What needs to be done:
Transcribe the listing below only from the line with "### Async & Background Work" up to and including the line with "- **Relay events**: Columns".

·····

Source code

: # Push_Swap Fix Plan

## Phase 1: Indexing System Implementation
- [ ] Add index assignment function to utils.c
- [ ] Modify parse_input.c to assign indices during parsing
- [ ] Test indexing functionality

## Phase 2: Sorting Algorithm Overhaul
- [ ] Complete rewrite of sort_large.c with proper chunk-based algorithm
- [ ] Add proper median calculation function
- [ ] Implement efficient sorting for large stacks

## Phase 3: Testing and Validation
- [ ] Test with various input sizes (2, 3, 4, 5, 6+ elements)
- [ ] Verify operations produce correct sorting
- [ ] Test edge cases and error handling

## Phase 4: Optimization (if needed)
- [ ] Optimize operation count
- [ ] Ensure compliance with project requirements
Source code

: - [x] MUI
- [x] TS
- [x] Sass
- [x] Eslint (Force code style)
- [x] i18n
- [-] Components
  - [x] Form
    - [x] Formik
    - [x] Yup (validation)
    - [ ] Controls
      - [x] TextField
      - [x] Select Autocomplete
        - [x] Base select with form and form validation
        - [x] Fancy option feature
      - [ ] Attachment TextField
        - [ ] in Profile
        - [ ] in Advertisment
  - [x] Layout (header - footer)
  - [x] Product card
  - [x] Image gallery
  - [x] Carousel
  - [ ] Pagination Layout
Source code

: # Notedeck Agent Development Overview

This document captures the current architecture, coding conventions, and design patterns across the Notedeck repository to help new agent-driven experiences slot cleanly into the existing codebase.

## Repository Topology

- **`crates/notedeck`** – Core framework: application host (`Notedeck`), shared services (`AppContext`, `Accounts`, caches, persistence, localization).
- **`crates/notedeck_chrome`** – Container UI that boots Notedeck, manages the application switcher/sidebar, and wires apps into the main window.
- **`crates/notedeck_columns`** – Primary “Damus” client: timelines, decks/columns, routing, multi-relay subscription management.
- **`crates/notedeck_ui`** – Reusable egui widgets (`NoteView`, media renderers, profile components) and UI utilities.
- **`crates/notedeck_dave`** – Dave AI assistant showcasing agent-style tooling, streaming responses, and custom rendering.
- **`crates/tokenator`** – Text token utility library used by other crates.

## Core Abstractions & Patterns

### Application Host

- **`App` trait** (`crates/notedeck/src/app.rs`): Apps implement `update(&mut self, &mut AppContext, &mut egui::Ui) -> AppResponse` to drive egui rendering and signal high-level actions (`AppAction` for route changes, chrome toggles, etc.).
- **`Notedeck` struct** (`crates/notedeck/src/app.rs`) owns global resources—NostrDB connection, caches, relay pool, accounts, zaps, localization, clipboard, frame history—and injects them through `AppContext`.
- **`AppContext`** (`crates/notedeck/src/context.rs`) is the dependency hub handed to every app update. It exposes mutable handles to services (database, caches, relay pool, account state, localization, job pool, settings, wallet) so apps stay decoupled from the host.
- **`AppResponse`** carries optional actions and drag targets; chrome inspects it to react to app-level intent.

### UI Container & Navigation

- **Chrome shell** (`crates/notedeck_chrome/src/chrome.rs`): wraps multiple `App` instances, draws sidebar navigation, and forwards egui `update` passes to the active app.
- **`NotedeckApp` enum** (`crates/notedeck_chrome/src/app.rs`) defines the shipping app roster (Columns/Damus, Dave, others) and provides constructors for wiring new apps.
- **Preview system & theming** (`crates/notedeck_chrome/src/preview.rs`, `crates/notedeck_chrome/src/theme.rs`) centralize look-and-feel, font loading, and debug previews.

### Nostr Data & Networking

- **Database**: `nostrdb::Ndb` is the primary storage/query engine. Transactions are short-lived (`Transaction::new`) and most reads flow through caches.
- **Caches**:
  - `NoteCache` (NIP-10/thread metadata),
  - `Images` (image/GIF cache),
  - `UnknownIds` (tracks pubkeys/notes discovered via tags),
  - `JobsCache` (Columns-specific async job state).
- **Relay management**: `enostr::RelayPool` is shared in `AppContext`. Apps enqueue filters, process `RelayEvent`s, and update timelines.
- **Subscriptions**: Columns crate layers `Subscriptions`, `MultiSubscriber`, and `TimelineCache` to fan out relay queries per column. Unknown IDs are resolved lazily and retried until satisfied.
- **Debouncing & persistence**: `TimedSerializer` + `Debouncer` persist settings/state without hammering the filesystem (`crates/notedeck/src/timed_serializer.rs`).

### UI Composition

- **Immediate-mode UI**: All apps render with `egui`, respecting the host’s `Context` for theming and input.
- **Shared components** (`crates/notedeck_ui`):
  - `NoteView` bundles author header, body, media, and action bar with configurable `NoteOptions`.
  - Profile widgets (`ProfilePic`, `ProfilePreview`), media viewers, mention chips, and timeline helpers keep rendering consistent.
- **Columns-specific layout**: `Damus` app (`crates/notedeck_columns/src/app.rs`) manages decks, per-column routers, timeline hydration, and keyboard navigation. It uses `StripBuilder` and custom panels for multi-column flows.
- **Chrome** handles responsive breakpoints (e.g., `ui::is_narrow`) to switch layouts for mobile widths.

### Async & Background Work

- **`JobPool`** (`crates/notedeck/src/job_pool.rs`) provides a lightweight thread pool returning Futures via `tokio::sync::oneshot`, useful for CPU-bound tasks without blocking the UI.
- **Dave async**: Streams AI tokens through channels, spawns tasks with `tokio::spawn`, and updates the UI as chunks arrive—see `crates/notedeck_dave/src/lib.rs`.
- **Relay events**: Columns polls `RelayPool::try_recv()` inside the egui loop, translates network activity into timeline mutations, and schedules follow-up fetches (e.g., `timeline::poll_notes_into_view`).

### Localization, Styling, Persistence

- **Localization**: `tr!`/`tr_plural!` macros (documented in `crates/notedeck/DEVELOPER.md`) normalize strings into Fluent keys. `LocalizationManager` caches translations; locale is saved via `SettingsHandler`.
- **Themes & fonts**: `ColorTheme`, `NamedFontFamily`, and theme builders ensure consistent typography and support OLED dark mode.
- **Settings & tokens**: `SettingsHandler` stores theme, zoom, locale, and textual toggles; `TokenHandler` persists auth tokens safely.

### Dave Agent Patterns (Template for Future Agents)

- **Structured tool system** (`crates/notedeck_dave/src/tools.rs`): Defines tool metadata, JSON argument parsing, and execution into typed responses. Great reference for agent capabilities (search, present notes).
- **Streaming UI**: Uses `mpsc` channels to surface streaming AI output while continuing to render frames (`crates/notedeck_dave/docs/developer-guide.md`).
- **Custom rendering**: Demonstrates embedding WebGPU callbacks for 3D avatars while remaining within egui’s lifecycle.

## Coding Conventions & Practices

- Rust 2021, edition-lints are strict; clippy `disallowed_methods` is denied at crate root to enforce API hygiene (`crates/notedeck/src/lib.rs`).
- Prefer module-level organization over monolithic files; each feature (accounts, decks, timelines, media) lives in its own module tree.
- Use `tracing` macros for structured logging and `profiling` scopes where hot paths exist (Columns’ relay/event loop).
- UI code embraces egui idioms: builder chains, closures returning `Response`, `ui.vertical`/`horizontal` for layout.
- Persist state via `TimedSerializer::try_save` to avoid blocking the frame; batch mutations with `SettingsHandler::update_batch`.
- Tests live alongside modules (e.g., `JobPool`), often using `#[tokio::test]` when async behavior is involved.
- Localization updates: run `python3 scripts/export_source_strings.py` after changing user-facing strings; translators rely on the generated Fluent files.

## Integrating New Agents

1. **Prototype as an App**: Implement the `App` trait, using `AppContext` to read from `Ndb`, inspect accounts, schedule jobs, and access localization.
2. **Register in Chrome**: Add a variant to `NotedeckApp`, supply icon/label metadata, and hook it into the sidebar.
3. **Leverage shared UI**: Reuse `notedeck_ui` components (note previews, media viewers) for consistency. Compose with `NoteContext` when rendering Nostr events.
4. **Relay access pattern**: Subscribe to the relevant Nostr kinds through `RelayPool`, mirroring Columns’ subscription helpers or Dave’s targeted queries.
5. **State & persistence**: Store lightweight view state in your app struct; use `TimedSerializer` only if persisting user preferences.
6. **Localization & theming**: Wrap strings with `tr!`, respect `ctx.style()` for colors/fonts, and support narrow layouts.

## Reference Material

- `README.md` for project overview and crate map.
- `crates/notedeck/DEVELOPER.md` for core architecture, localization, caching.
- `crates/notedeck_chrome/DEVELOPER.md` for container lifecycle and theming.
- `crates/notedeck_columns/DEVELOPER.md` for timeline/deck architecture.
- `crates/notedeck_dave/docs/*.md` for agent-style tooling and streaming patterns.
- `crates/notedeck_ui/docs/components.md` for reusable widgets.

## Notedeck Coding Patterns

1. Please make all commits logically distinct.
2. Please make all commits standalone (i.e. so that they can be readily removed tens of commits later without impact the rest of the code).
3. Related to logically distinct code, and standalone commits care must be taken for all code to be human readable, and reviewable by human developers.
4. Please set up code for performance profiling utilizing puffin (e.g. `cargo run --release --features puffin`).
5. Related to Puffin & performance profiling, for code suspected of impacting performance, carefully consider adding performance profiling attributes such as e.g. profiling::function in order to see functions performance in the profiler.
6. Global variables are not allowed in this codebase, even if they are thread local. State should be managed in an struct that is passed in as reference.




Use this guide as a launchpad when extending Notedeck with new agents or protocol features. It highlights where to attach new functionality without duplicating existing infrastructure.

·····

Exercise result:
### Async & Background Work

- **`JobPool`** (`crates/notedeck/src/job_pool.rs`) provides a lightweight thread pool returning Futures via `tokio::sync::oneshot`, useful for CPU-bound tasks without blocking the UI.
- **Dave async**: Streams AI tokens through channels, spawns tasks with `tokio::spawn`, and updates the UI as chunks arrive—see `crates/notedeck_dave/src/lib.rs`.
- **Relay events**: Columns polls `RelayPool::try_recv()` inside the egui loop, translates network activity into timeline mutations, and schedules follow-up fetches (e.g., `timeline::poll_notes_into_view`).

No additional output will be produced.